Birgün bir selam geliyor, Samsun 19 Mayıs Üniversitesi Eğitim Fakültesi öğrencisinden. Bu öğrenci Durdu Şahin. Dergimizin Samsun temsilciliğini yapmak istiyor. Arkadaşlarımızla durumu değerlendirip bu teklifi benimsiyoruz. Ne zararımız olacak sanki böyle bir teklifi denemekle. Durdu Şahin, her ay 50 tane dergimizi dağıtıp parasını da düzenli olarak gönderiyor. Bununla da kalmıyor, üniversitedeki öğretim üyelerinden yazılar ve şiirler ulaştırıyor bize. Daha birbirimizi görmeden ve sesimizi duymadan (gönül sesimizi duyuyorduk tabii) bir dostluk çiçeği yeşeriyor aramızda...
Zaman Pınarı Besliyor Dostluğumuzu
Artık mektuplarla beraber bazı edebiyat ve şiir toplantılarında görüşmeye başlıyoruz Durdu Şahin’le. Böylece zaman pınarı besliyor ve süslüyor dostluk çiçeğimizi. Yakından tanıdıkça daha çok seviyor ve bağlanıyoruz birbirimize. Kader de dostluğumuzu sevmiş olacak ki Durdu Şahin, Osmaniye’ye çok yakın bir yer olan İslahiye ilçesinin Fevzipaşa nahiyesine geliyor öğretmen olarak.
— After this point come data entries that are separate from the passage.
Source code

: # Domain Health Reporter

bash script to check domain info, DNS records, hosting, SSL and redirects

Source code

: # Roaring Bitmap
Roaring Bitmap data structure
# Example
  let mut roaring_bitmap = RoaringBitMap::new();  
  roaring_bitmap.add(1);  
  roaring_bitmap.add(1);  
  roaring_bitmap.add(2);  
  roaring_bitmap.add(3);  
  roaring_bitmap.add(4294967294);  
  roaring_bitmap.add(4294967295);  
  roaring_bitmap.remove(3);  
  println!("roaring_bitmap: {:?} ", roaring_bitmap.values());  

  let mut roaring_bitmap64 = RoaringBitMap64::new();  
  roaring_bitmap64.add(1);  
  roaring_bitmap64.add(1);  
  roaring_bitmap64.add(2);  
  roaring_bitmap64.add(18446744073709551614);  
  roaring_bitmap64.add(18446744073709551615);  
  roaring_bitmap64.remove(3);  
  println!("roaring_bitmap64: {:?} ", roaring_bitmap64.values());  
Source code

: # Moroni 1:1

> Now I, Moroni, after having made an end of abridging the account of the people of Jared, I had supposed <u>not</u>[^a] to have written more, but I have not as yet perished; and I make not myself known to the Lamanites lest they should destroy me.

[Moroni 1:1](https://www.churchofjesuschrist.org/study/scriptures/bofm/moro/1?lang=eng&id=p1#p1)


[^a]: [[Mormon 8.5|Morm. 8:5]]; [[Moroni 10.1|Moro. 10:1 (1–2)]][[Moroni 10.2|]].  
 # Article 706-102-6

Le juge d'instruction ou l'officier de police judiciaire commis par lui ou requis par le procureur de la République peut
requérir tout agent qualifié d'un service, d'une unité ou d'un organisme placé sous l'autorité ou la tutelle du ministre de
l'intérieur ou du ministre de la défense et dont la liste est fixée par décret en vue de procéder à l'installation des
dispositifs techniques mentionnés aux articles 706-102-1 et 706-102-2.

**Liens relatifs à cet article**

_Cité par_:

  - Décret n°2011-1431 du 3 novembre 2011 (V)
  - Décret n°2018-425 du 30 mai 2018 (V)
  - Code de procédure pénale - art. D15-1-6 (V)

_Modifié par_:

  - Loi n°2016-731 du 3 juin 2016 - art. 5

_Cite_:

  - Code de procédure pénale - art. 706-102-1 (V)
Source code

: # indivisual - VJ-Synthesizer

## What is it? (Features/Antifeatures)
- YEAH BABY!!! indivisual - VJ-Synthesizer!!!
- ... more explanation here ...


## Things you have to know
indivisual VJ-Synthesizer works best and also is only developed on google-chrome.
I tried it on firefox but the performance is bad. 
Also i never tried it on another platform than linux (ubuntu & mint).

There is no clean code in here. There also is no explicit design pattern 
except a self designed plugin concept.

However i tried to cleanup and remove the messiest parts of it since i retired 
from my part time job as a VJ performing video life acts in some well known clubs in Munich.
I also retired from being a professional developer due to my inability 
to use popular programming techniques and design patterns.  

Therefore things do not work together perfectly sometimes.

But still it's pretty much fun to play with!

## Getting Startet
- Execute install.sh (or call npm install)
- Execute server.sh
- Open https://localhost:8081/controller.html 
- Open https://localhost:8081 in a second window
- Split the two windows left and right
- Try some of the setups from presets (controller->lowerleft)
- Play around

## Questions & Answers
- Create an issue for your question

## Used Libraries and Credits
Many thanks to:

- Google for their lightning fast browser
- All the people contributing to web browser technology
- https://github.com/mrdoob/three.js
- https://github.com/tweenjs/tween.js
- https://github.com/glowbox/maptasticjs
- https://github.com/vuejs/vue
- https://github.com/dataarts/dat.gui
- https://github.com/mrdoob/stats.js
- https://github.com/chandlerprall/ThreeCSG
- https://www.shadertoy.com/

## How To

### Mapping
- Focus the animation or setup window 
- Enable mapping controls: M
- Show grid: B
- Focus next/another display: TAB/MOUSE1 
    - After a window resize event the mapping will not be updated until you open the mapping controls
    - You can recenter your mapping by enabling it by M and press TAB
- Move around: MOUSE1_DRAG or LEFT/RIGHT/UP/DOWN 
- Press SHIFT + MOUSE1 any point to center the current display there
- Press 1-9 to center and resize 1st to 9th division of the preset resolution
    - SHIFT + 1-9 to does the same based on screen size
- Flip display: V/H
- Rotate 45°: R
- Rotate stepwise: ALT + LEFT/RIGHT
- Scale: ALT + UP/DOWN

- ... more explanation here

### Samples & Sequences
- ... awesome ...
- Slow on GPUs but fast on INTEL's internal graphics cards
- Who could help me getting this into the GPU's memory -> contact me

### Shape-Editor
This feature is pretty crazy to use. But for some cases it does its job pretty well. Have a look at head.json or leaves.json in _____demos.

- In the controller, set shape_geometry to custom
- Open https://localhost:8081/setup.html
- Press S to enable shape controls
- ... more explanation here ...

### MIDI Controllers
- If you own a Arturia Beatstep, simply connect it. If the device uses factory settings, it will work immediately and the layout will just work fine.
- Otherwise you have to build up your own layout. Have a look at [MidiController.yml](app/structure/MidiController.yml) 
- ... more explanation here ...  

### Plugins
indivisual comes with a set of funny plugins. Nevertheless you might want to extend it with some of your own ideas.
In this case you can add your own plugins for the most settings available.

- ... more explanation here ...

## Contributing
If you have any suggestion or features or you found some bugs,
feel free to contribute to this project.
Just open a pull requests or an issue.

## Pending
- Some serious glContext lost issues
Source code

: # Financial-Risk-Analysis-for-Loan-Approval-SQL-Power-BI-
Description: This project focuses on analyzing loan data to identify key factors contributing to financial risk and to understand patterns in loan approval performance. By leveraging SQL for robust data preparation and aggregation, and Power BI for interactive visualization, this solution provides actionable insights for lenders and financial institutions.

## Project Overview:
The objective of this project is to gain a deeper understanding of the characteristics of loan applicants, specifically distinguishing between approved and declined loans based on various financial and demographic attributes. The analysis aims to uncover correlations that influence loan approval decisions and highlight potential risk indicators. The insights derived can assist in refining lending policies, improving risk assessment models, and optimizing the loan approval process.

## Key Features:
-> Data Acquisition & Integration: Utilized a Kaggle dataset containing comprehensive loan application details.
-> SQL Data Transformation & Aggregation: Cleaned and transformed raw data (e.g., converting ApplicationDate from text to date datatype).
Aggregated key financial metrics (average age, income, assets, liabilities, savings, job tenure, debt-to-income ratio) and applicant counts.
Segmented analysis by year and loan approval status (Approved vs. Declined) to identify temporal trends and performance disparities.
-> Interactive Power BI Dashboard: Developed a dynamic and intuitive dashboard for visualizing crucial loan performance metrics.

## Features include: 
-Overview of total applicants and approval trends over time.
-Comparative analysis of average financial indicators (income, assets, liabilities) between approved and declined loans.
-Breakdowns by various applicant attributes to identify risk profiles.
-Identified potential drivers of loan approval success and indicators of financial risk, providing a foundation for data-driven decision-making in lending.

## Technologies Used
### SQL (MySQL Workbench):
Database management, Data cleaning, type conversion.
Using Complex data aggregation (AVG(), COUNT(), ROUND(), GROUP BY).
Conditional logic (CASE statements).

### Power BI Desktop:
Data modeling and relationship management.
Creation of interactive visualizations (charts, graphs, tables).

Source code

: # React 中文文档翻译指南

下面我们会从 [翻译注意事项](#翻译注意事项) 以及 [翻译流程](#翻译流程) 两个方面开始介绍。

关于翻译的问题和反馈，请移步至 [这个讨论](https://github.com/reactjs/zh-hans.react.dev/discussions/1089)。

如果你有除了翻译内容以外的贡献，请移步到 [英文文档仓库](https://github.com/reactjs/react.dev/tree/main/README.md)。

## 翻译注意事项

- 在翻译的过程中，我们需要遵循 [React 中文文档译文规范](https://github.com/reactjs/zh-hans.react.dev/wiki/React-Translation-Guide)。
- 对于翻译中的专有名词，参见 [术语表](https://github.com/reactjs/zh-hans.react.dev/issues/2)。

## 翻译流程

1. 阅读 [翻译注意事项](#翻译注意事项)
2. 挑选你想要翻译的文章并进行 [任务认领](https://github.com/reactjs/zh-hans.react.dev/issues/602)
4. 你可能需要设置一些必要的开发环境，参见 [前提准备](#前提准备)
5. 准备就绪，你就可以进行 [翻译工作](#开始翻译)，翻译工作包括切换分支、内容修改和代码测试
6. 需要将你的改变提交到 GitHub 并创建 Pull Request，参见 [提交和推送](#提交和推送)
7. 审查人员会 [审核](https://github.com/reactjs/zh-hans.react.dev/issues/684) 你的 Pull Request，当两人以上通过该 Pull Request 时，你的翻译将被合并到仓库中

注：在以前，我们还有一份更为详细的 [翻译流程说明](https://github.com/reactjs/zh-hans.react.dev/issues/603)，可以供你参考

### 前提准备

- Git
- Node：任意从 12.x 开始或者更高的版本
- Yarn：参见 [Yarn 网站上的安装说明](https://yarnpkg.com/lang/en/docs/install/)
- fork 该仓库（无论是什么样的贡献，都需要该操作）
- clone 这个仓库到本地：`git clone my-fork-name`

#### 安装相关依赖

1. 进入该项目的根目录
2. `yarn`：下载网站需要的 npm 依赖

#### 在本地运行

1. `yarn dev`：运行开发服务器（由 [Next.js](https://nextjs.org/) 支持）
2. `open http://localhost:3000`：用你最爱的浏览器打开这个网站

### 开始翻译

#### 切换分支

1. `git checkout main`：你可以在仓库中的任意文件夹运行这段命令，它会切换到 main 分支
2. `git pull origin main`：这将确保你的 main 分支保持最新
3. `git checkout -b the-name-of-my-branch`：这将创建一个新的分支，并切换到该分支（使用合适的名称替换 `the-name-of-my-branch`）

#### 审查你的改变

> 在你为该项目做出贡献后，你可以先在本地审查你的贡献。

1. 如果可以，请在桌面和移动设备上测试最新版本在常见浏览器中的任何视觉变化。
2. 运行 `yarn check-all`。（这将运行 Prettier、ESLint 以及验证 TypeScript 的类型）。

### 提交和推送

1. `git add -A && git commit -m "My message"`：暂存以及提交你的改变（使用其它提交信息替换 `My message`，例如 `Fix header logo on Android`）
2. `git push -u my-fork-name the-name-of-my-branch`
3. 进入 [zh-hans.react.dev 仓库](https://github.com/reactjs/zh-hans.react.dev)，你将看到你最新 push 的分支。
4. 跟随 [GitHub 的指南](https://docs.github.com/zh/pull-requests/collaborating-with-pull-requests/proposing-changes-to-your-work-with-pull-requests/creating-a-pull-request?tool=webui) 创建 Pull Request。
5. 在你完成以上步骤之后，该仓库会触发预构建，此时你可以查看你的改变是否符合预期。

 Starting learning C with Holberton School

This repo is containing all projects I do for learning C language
Artık her hafta görüşüyoruz...
Güneysu dergisinin bürosunda çay eşliğinde saatlerce süren sohbetler... Sonra mevsimine göre domates, salatalık, peynir, incir, karpuz, üzüm ve yine çayla birlikte yenilen öğle yemekleri. Çünkü eve gelmek istemiyor bütün ısrarlarıma rağmen. “Evdekileri rahatsız etmeyelim ağabey!” diye kandırıyor beni. Ama daha sonra bamya yemeğini bizde sevdiğini ve haftada bir de olsa bekar yemeklerinden kurtulmanın mutluluğunu tattığını bütün samimiyetiyle dile getiriyor...
Alacağın olsun Durdu Can, ben de seni dost biliyordum, ne vardı yani bu kadar çekinecek? Bilmez misin yemekler dostla paylaşılınca daha güzelleşir, daha bereketlenir. Yine de domatesleri, salatalıkları, üzümleri vs. bizimle bölüştüğün için sağ ol...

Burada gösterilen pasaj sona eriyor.